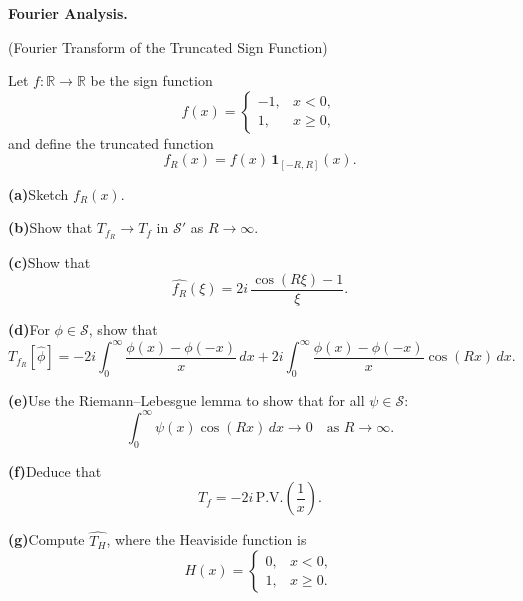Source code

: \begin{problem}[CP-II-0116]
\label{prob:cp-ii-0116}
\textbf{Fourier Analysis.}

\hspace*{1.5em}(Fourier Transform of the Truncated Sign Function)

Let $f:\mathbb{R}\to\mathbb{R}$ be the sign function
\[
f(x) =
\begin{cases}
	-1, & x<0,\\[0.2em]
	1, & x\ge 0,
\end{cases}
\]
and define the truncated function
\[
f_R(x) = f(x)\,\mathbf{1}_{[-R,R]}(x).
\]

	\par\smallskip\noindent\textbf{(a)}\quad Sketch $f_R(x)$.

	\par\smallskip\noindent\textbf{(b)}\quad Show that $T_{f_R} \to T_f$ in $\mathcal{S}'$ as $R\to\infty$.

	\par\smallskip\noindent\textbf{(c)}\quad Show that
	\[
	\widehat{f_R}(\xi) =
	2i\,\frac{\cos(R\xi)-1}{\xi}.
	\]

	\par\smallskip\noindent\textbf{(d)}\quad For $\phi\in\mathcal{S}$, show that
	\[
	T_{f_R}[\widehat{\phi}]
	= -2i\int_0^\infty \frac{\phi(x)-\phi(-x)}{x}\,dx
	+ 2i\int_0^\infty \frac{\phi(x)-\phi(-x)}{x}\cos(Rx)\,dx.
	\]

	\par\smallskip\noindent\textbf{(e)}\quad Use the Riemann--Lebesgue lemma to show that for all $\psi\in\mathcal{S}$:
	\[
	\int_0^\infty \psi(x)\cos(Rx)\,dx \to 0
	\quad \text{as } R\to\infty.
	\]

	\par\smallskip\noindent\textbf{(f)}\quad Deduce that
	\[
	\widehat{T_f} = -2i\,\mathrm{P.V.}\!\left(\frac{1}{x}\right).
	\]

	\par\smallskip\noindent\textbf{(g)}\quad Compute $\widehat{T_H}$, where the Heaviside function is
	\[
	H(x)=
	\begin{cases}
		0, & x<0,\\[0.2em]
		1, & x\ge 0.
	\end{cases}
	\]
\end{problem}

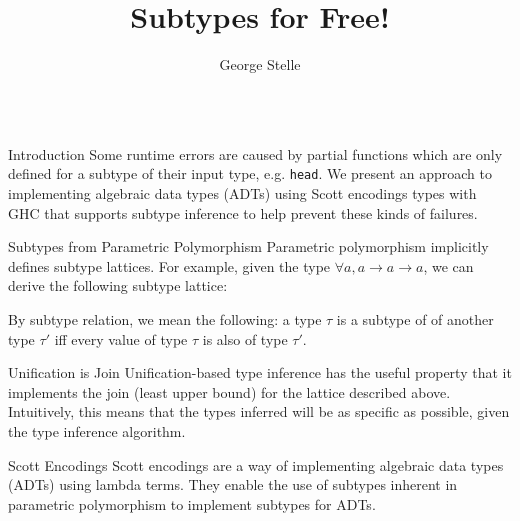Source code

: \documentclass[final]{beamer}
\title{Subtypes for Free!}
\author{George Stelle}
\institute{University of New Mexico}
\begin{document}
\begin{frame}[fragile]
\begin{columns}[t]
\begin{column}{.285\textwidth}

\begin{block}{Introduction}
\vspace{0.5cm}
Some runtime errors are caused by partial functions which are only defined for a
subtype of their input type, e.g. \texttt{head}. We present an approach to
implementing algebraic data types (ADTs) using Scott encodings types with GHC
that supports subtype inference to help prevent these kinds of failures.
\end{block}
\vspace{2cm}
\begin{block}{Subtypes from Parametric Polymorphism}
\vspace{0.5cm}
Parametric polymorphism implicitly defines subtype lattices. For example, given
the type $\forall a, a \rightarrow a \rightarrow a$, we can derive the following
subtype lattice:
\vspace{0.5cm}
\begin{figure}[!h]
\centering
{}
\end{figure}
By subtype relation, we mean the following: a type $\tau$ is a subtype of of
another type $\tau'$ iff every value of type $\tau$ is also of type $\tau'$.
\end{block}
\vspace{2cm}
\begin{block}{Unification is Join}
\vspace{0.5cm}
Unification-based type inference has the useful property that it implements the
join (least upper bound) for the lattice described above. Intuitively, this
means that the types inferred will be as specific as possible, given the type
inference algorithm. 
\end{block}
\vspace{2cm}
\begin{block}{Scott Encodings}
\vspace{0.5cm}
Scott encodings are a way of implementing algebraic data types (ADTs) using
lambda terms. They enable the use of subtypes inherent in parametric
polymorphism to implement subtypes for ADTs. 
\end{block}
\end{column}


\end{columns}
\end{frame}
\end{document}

# # # #

PROBLEM DETAILS: Search the entries above for the string "Unification", and report each line where it occurs.

PROBLEM SOLUTION:
\begin{block}{Unification is Join}
Unification-based type inference has the useful property that it implements the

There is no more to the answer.